Caes sentit plus qu’il ne vit Ezéquiel prendre le pas sur sa surprise pour retrouver contenance. Il était certain qu’il comptait utiliser les connaissances du chevalier pour conforter le mensonge qu’ils étaient bien originaires des royaumes des sables. Le guerrier brun doutait fortement que cela puisse marcher sur une personne comme Maxence.

— Non, avoua-t-il simplement. Mais j’en ai entendu parler et me suis toujours dit qu’il devait s’agir là d’un spectacle tout bonnement magnifique.

Le visage du jeune prince, dont les yeux se trouvaient toujours focalisés sur la route, redevint inexpressif.

— Nombre de poèmes ainsi que de chansons ont été composés dans ces lieux, dit doucement Maxence. Des histoires merveilleuses y ont vu le jour pour s’égarer par-delà les Contrées. Les ballades passionnées devenaient réalité et les fougueux désirs s’y muaient en des élans enflammés. Un acte de gentillesse, un rire, un baiser inspiraient alors de nouvelles générations de poètes pris dans la mesure de ces simples faits.

Un silence accueillit ces paroles. Un silence que Maxence orna de son sourire, alors que ses yeux noisette quittaient le vide pour se river dans ceux de Caes, et d’ajouter :

— Bien entendu, libre à ces derniers de les complexifier.

Son air malicieux disparut.

— Vous ai-je offensé ?

Caes secoua légèrement la tête et agit la main pour signifier que ce n’était rien. Son sourire avait disparu le premier et Maxence s’en était aussitôt rendu compte.

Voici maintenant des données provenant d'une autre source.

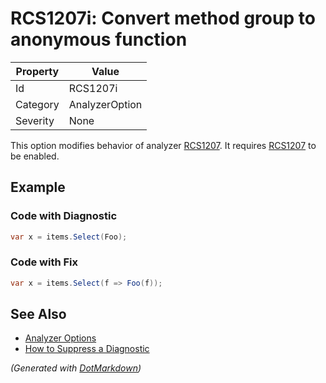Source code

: # RCS1207i: Convert method group to anonymous function

| Property | Value          |
| -------- | -------------- |
| Id       | RCS1207i       |
| Category | AnalyzerOption |
| Severity | None           |

This option modifies behavior of analyzer [RCS1207](RCS1207.md)\. It requires [RCS1207](RCS1207.md) to be enabled\.

## Example

### Code with Diagnostic

```csharp
var x = items.Select(Foo);
```

### Code with Fix

```csharp
var x = items.Select(f => Foo(f));
```

## See Also

* [Analyzer Options](../AnalyzerOptions.md)
* [How to Suppress a Diagnostic](../HowToConfigureAnalyzers.md#how-to-suppress-a-diagnostic)


*\(Generated with [DotMarkdown](http://github.com/JosefPihrt/DotMarkdown)\)*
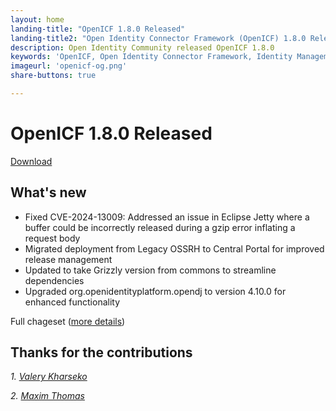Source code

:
 ```yaml
---
layout: home
landing-title: "OpenICF 1.8.0 Released"
landing-title2: "Open Identity Connector Framework (OpenICF) 1.8.0 Released Released"
description: Open Identity Community released OpenICF 1.8.0
keywords: 'OpenICF, Open Identity Connector Framework, Identity Management, Connector Framework, Security, Provisioning'
imageurl: 'openicf-og.png'
share-buttons: true

---
```

# OpenICF 1.8.0 Released
[Download](https://github.com/OpenIdentityPlatform/OpenICF/releases/tag/1.8.0)

## What's new
* Fixed CVE-2024-13009: Addressed an issue in Eclipse Jetty where a buffer could be incorrectly released during a gzip error inflating a request body  
* Migrated deployment from Legacy OSSRH to Central Portal for improved release management  
* Updated to take Grizzly version from commons to streamline dependencies  
* Upgraded org.openidentityplatform.opendj to version 4.10.0 for enhanced functionality  

Full chageset ([more details](https://github.com/OpenIdentityPlatform/OpenICF/compare/1.7.3...1.8.0))

## Thanks for the contributions

<i id="vharseko"><i>1. <a href="https://github.com/vharseko" target="_blank">Valery Kharseko</a></i>

<i id="maximthomas"><i>2. <a href="https://github.com/maximthomas" target="_blank">Maxim Thomas</a></i>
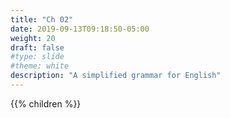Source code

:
 ```yaml
---
title: "Ch 02"
date: 2019-09-13T09:18:50-05:00
weight: 20
draft: false
#type: slide
#theme: white
description: "A simplified grammar for English"
---
```


{{% children %}}

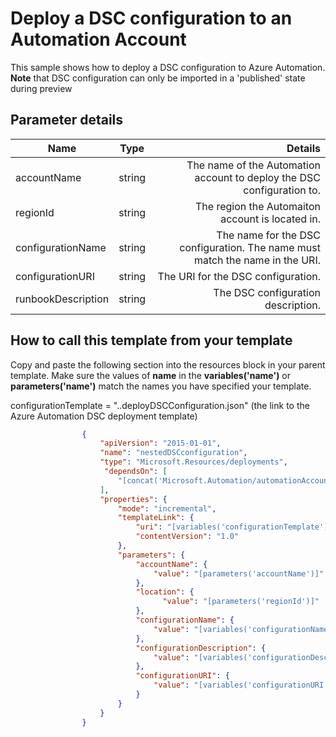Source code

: # Deploy a DSC configuration to an Automation Account

This sample shows how to deploy a DSC configuration to Azure Automation.  
  **Note** that DSC configuration can only be imported in a 'published' state during preview

## Parameter details 

| Name          			| Type          | Details 																													|
| ------------- 			|:-------------:| ---------------------------------------------------------------------------------:										|
| accountName   			| string 		| The name of the Automation account to deploy the DSC configuration to. 																|
| regionId					| string 		| The region the Automaiton account is located in. 																			|
| configurationName   		| string 		| The name for the DSC configuration. The name must match the name in the URI. 														|
| configurationURI   		| string 		| The URI for the DSC configuration. 																									|						
| runbookDescription		| string	    | The DSC configuration description.																									|

## How to call this template from your template

Copy and paste the following section into the resources block in your parent template.  Make sure the values of **name** in the **variables('name')** or **parameters('name')** match the names you have specified your template.  

configurationTemplate = "..deployDSCConfiguration.json" (the link to the Azure Automation DSC deployment template)

```json
                {
                    "apiVersion": "2015-01-01",
                    "name": "nestedDSCconfiguration",
                    "type": "Microsoft.Resources/deployments",
                     "dependsOn": [
                        "[concat('Microsoft.Automation/automationAccounts/', parameters('accountName'))]"
                    ],
                    "properties": {
                        "mode": "incremental",
                        "templateLink": {
                            "uri": "[variables('configurationTemplate')]",
                            "contentVersion": "1.0"
                        },
                        "parameters": {
                            "accountName": {
                                "value": "[parameters('accountName')]"
                            },
                            "location": {
                                  "value": "[parameters('regionId')]"
                            },
                            "configurationName": {
                                "value": "[variables('configurationName')]"
                            },
                            "configurationDescription": {
                                "value": "[variables('configurationDescription')]"
                            },
                            "configurationURI": {
                                "value": "[variables('configurationURI')]"
                            }
                        }
                    }
                }

```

— C’est juste…, commença le chevalier. Que tout cela me parait particulièrement…

— Je vois la rivière ! s’exclama Ezéquiel, soudainement tout enjoué. Et, bien sûr, le pont ! Il a l’air splendide d’ici ! Que dites-vous d’une petite pause une fois que nous y serons ? Une dizaine de minutes pour les sourcils, n’est-ce-pas Maxence ?

À presque un kilomètre de leur position, le pont, tout ce qu’il y avait de plus classique, enjambait une petite rivière qui disparaissait derrière les vallons.

Agacé par cette interruption, Caes tourna vers le jeune prince un regard assassin mais sa répartie resta coincée dans sa gorge. En dépit de ses airs sarcastiques, Ezéquiel semblait réellement inquiet. Le sourire perdurait sur les lèvres de Maxence alors que le jeune homme, n’y tenant plus, faisait claquer les rênes. Le charriot s’ébranla.

— J’ose espérer que nous n’y arriverons pas trop tard…, souffla leur nouvelle recrue.